As a respected medical oncologist at Casa Colina Hospital and San Antonio Regional Hospital now working at City of Hope Medical Center, Linda Bosserman, MD, FACP, FASCP, understands the importance of personalized care and the difference it can make in healing. Dr. Bosserman and her siblings—Nancy Bryant, Susie Fraize, and Steve Bosserman—found comfort in the intimate environment of Casa Colina, knowing their mother's needs would not get overlooked in the hustle and bustle of a larger facility.

Most of all, the siblings appreciated access to "the remarkably talented, patient, and kind teams of docs, nurses, and physical therapists who convinced our mom she could and would walk again," said Dr. Bosserman.

Barbara Bosserman was an intrepid '50s woman, married out of high school and determined to raise empowered, independent children. She taught them how to cook and sew, knit and crochet, camp, hit a tennis ball, and play and sing music. She encouraged each in their diverse interests, and in "how to sacrifice for the important things in life and for each other," said Dr. Bosserman.
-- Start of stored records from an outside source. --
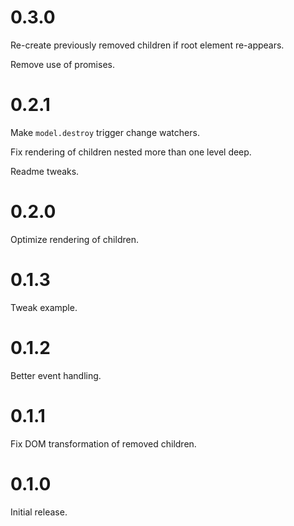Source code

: 0.3.0
=====
Re-create previously removed children if root element re-appears.

Remove use of promises.

0.2.1
=====
Make `model.destroy` trigger change watchers.

Fix rendering of children nested more than one level deep.

Readme tweaks.

0.2.0
=====
Optimize rendering of children.

0.1.3
=====
Tweak example.

0.1.2
=====
Better event handling.

0.1.1
=====
Fix DOM transformation of removed children.

0.1.0
=====
Initial release.
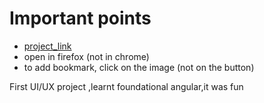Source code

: # Important points
* [project_link](https://interning-8b77f.web.app)
* open in firefox (not in chrome)
* to add bookmark, click on the image (not on the button)

First UI/UX project ,learnt foundational angular,it was fun 
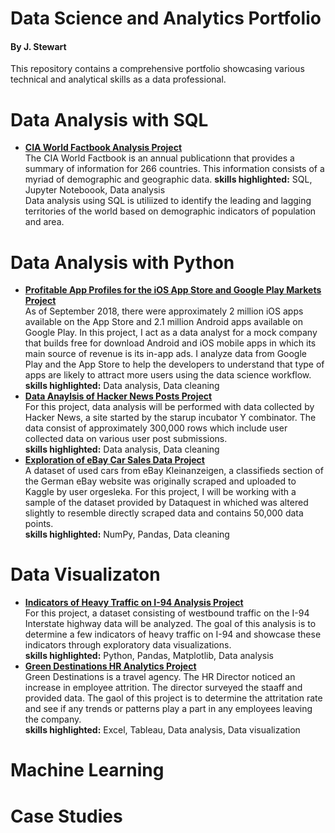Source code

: # Data Science and Analytics Portfolio
#### By J. Stewart
This repository contains a comprehensive portfolio showcasing various technical and analytical skills as a data professional.
# Data Analysis with SQL
* [__CIA World Factbook Analysis Project__](https://github.com/Jeri-Stewart/Data-Science-and-Analytics-Portfolio/blob/main/SQL/CIA_world_factbook_analysis.ipynb) <br />
The CIA World Factbook is an annual publicationn that provides a summary of information for 266 countries. This information consists of a myriad of demographic and geographic data.
__skills highlighted:__ SQL, Jupyter Noteboook, Data analysis <br />
Data analysis using SQL is utiliized to identify the leading and lagging territories of the world based on demographic indicators of population and area.
# Data Analysis with Python
* [__Profitable App Profiles for the iOS App Store and Google Play Markets Project__](https://github.com/Jeri-Stewart/Data-Science-and-Analytics-Portfolio/blob/main/Data%20Analysis/profitable_apps_android_ios.ipynb) <br />
As of September 2018, there were approximately 2 million iOS apps available on the App Store and 2.1 million Android apps available on Google Play. In this project, I act as a data analyst for a mock company that builds free for download Android and iOS mobile apps in which its main source of revenue is its in-app ads. I analyze data from Google Play and the App Store to help the developers to understand that type of apps are likely to attract more users using the data science workflow. <br />
__skills highlighted:__ Data analysis, Data cleaning <br />
* [__Data Anaylsis of Hacker News Posts Project__](https://github.com/Jeri-Stewart/Data-Science-and-Analytics-Portfolio/blob/main/Data%20Analysis/hacker_news_analysis_js_10252022.ipynb) <br />
For this project, data analysis will be performed with data collected by Hacker News, a site started by the starup incubator Y combinator. The data consist of approximately 300,000 rows which include user collected data on various user post submissions. <br />
__skills highlighted:__ Data analysis, Data cleaning <br />
* [__Exploration of eBay Car Sales Data Project__](https://github.com/Jeri-Stewart/Data-Science-and-Analytics-Portfolio/blob/main/Data%20Analysis/ebay_auto_sales_11172022.ipynb) <br />
A dataset of used cars from eBay Kleinanzeigen, a classifieds section of the German eBay website was originally scraped and uploaded to Kaggle by user orgesleka. For this project, I will be working with a sample of the dataset provided by Dataquest in whiched was altered slightly to resemble directly scraped data and contains 50,000 data points. <br />
__skills highlighted:__ NumPy, Pandas, Data cleaning
# Data Visualizaton
* [__Indicators of Heavy Traffic on I-94 Analysis Project__](https://github.com/Jeri-Stewart/Data-Science-and-Analytics-Portfolio/blob/main/Data%20Visualization/I_94_heavy_traffic_indicators.ipynb) <br />
For this project, a dataset consisting of westbound traffic on the I-94 Interstate highway data will be analyzed. The goal of this analysis is to determine a few indicators of heavy traffic on I-94 and showcase these indicators through exploratory data visualizations. <br />
__skills highlighted:__ Python, Pandas, Matplotlib, Data analysis
* [__Green Destinations HR Analytics Project__](https://public.tableau.com/app/profile/jeri3886/viz/GreenDestinations_16457199664930/Dashboard1) <br />
Green Destinations is a travel agency. The HR Director noticed an increase in employee attrition. The director surveyed the staaff and provided data. The gaol of this project is to determine the attritation rate and see if any trends or patterns play a part in any employees leaving the company. <br />
__skills highlighted:__ Excel, Tableau, Data analysis, Data visualization
# Machine Learning 
# Case Studies
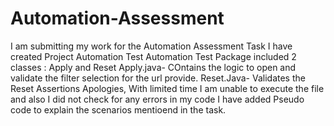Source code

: # Automation-Assessment
I am submitting my work for the Automation Assessment Task
I have created Project Automation Test
Automation Test Package
included 2 classes : Apply and Reset
Apply.java- COntains the logic to open and validate the filter selection for the url provide.
Reset.Java- Validates the Reset Assertions
Apologies, With limited time I am unable to execute the file and also I did not check for any errors in my code
I have added Pseudo code to explain the scenarios mentioend in the task.
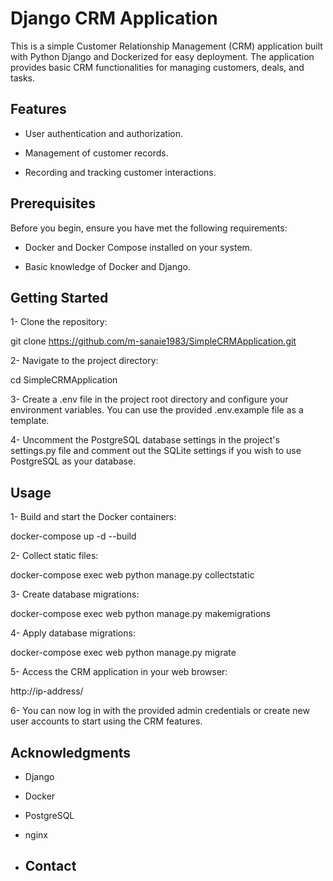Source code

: 
# Django CRM Application

This is a simple Customer Relationship Management (CRM) application built with Python Django and Dockerized for easy deployment. The application provides basic CRM functionalities for managing customers, deals, and tasks.


## Features
- User authentication and authorization.

- Management of customer records.

- Recording and tracking customer interactions.
## Prerequisites
Before you begin, ensure you have met the following requirements:

- Docker and Docker Compose installed on your system.

- Basic knowledge of Docker and Django.
## Getting Started
1- Clone the repository:

git clone https://github.com/m-sanaie1983/SimpleCRMApplication.git

2- Navigate to the project directory:

cd SimpleCRMApplication

3- Create a .env file in the project root directory and configure your environment variables. You can use the provided .env.example file as a template.

4- Uncomment the PostgreSQL database settings in the project's settings.py file and comment out the SQLite settings if you wish to use PostgreSQL as your database.

## Usage

1- Build and start the Docker containers:

docker-compose up -d --build

2- Collect static files:

docker-compose exec web python manage.py collectstatic

3- Create database migrations:

docker-compose exec web python manage.py makemigrations

4- Apply database migrations:

docker-compose exec web python manage.py migrate

5- Access the CRM application in your web browser:

http://ip-address/

6- You can now log in with the provided admin credentials or create new user accounts to start using the CRM features.

## Acknowledgments

- Django
- Docker
- PostgreSQL
- nginx

- ## Contact
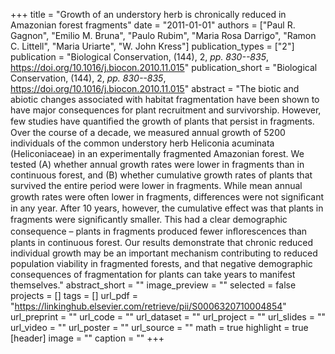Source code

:+++
title = "Growth of an understory herb is chronically reduced in Amazonian forest fragments"
date = "2011-01-01"
authors = ["Paul R. Gagnon", "Emilio M. Bruna", "Paulo Rubim", "Maria Rosa Darrigo", "Ramon C. Littell", "Maria Uriarte", "W. John Kress"]
publication_types = ["2"]
publication = "Biological Conservation, (144), 2, _pp. 830--835_, https://doi.org/10.1016/j.biocon.2010.11.015"
publication_short = "Biological Conservation, (144), 2, _pp. 830--835_, https://doi.org/10.1016/j.biocon.2010.11.015"
abstract = "The biotic and abiotic changes associated with habitat fragmentation have been shown to have major consequences for plant recruitment and survivorship. However, few studies have quantiﬁed the growth of plants that persist in fragments. Over the course of a decade, we measured annual growth of 5200 individuals of the common understory herb Heliconia acuminata (Heliconiaceae) in an experimentally fragmented Amazonian forest. We tested (A) whether annual growth rates were lower in fragments than in continuous forest, and (B) whether cumulative growth rates of plants that survived the entire period were lower in fragments. While mean annual growth rates were often lower in fragments, differences were not signiﬁcant in any year. After 10 years, however, the cumulative effect was that plants in fragments were signiﬁcantly smaller. This had a clear demographic consequence – plants in fragments produced fewer inﬂorescences than plants in continuous forest. Our results demonstrate that chronic reduced individual growth may be an important mechanism contributing to reduced population viability in fragmented forests, and that negative demographic consequences of fragmentation for plants can take years to manifest themselves."
abstract_short = ""
image_preview = ""
selected = false
projects = []
tags = []
url_pdf = "https://linkinghub.elsevier.com/retrieve/pii/S0006320710004854"
url_preprint = ""
url_code = ""
url_dataset = ""
url_project = ""
url_slides = ""
url_video = ""
url_poster = ""
url_source = ""
math = true
highlight = true
[header]
image = ""
caption = ""
+++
Unfortunately, Barbara had a history of hypertension and of smoking, though she had quit cigarettes decades before. The stroke left her dominant leg and arm weak and dysfunctional. But Casa Colina's therapists "held a vision of her healing even when she'd get discouraged," said Dr. Bosserman.
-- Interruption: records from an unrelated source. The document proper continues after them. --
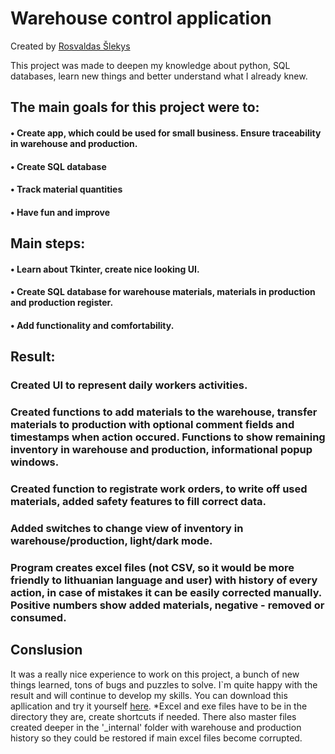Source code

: # Warehouse control application

Created by [Rosvaldas Šlekys](https://github.com/RosSlek) 

This project was made to deepen my knowledge about python, SQL databases, learn new things and better understand what I already knew.

## The main goals for this project were to:
#### • Create app, which could be used for small business. Ensure traceability in warehouse and production.
#### • Create SQL database
#### • Track material quantities
#### • Have fun and improve

## Main steps:
#### •	Learn about Tkinter, create nice looking UI.
#### •	Create SQL database for warehouse materials, materials in production and production register.
#### •  Add functionality and comfortability.

## Result:
### Created UI to represent daily workers activities.


### Created functions to add materials to the warehouse, transfer materials to production with optional comment fields and timestamps when action occured. Functions to show remaining inventory in warehouse and production, informational popup windows.



### Created function to registrate work orders, to write off used materials, added safety features to fill correct data.



### Added switches to change view of inventory in warehouse/production, light/dark mode.


### Program creates excel files (not CSV, so it would be more friendly to lithuanian language and user) with history of every action, in case of mistakes it can be easily corrected manually. Positive numbers show added materials, negative - removed or consumed.


## Conslusion
It was a really nice experience to work on this project, a bunch of new things learned, tons of bugs and puzzles to solve. I`m quite happy with the result and will continue to develop my skills. You can download this apllication and try it yourself [here](https://www.dropbox.com/scl/fi/vfekzijr6ds3hh8i2ra6b/Sand-lio-programa.rar?rlkey=svv8ing3xq0fnenmi4ja4289h&dl=0).
*Excel and exe files have to be in the directory they are, create shortcuts if needed. There also master files created deeper in the '_internal' folder with warehouse and production history so they could be restored if main excel files become corrupted.
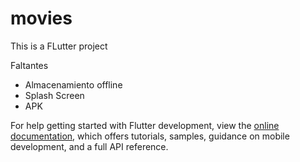 # movies

This is a FLutter project

Faltantes

- Almacenamiento offline
- Splash Screen
- APK

For help getting started with Flutter development, view the
[online documentation](https://docs.flutter.dev/), which offers tutorials,
samples, guidance on mobile development, and a full API reference.
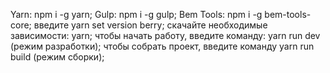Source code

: Yarn: npm i -g yarn;
Gulp: npm i -g gulp;
Bem Tools: npm i -g bem-tools-core;
введите yarn set version berry;
скачайте необходимые зависимости: yarn;
чтобы начать работу, введите команду: yarn run dev (режим разработки);
чтобы собрать проект, введите команду yarn run build (режим сборки);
After about three weeks of intensive therapy, Barbara was discharged—but only after Casa Colina experts did a home assessment and made recommendations to the family to ensure her safety.

Casa Colina's beautifully appointed campus became her home away from home during Barbara's months of outpatient physical therapy. Swimming in the pool and other strength-building exercises increased her confidence and mobility.

Watching their mother get stronger and be able to play her beloved bridge again and spend time with her grandsons also gave her children a sense of joy.

Over the next five years, Barbara would suffer additional health setbacks involving two more strokes. Her family worried she would not be able to reclaim any of her independence. But each time she was admitted to Casa Colina, she gained a measure of assurance. Barbara was able to revel in family baby showers and beach days and to welcome her first great-grandchildren.

"Casa Colina experts gave our mom seven more vital years," said Dr. Bosserman. "The admissions, therapy, and teaching at Casa Colina let our mother spend her final years doing what she enjoyed most—sharing life and laughter with her family and inspiring each of us to make a difference in the lives we touch."

In July 2018, Barbara passed away at age 84. "My mom's story is just one example among thousands," said Dr. Bosserman, "of the remarkable impact that Casa Colina and its staff and services have on people's lives."